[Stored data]

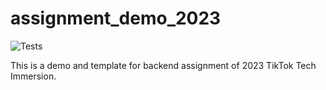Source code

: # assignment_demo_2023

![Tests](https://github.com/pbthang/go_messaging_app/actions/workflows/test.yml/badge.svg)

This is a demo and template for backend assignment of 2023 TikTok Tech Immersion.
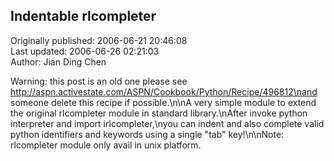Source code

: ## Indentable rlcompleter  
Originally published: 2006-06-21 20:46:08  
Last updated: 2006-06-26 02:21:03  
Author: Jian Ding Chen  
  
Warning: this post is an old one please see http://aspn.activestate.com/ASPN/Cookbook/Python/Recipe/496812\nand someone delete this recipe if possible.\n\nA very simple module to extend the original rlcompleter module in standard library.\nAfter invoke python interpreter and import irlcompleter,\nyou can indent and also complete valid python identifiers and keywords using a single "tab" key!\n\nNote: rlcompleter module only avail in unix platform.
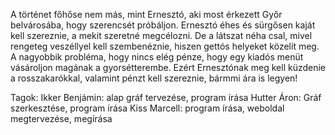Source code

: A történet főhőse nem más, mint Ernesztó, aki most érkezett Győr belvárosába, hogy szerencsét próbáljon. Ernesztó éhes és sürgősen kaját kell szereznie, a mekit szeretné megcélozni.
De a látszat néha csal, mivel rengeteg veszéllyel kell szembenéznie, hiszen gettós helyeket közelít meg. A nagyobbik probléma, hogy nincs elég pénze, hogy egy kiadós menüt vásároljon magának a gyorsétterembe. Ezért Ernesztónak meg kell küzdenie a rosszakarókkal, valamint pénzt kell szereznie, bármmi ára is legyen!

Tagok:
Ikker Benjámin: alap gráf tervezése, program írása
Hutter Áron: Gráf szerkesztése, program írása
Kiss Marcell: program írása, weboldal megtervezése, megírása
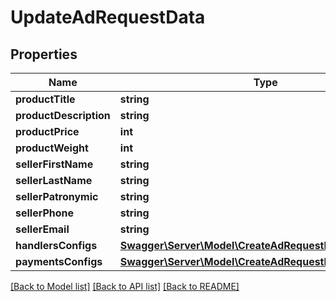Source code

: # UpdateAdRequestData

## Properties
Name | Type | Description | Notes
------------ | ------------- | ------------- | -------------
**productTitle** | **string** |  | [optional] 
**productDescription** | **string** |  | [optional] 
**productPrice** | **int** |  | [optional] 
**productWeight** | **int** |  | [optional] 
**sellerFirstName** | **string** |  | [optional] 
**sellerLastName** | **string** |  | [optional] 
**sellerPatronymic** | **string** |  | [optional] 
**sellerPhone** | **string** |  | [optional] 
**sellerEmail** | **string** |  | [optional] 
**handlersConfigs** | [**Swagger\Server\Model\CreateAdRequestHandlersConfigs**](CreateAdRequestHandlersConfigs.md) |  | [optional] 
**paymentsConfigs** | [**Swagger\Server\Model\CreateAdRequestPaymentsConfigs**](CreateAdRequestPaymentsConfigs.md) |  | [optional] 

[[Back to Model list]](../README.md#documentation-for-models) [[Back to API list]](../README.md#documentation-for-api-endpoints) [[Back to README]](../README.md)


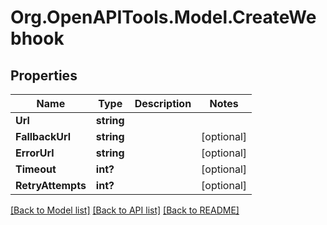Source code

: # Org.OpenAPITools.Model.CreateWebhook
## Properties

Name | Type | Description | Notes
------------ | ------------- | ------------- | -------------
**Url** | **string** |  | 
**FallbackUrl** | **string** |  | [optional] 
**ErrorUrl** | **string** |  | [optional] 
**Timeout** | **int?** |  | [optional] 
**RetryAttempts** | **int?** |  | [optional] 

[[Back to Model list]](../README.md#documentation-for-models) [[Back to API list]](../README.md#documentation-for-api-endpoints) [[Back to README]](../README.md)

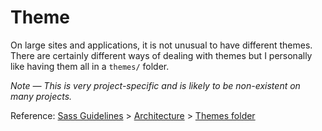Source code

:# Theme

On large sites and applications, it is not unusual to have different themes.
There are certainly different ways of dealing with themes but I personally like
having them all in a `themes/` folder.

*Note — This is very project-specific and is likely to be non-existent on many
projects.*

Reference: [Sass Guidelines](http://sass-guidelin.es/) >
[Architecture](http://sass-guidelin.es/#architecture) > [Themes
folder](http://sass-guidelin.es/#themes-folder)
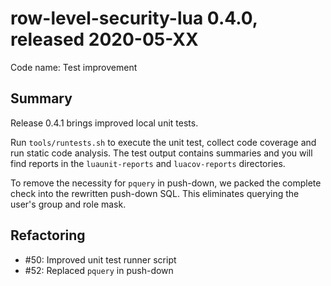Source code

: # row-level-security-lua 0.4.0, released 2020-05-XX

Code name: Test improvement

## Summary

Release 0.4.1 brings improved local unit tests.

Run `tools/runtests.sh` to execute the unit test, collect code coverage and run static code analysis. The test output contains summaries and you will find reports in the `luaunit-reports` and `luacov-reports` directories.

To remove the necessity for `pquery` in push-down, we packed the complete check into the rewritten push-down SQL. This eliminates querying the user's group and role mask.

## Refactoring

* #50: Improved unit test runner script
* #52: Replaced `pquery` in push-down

**Requirement:** Could you state how many lines of the entries contain the word "unit"? Only the number is wanted.

**Your response:** 3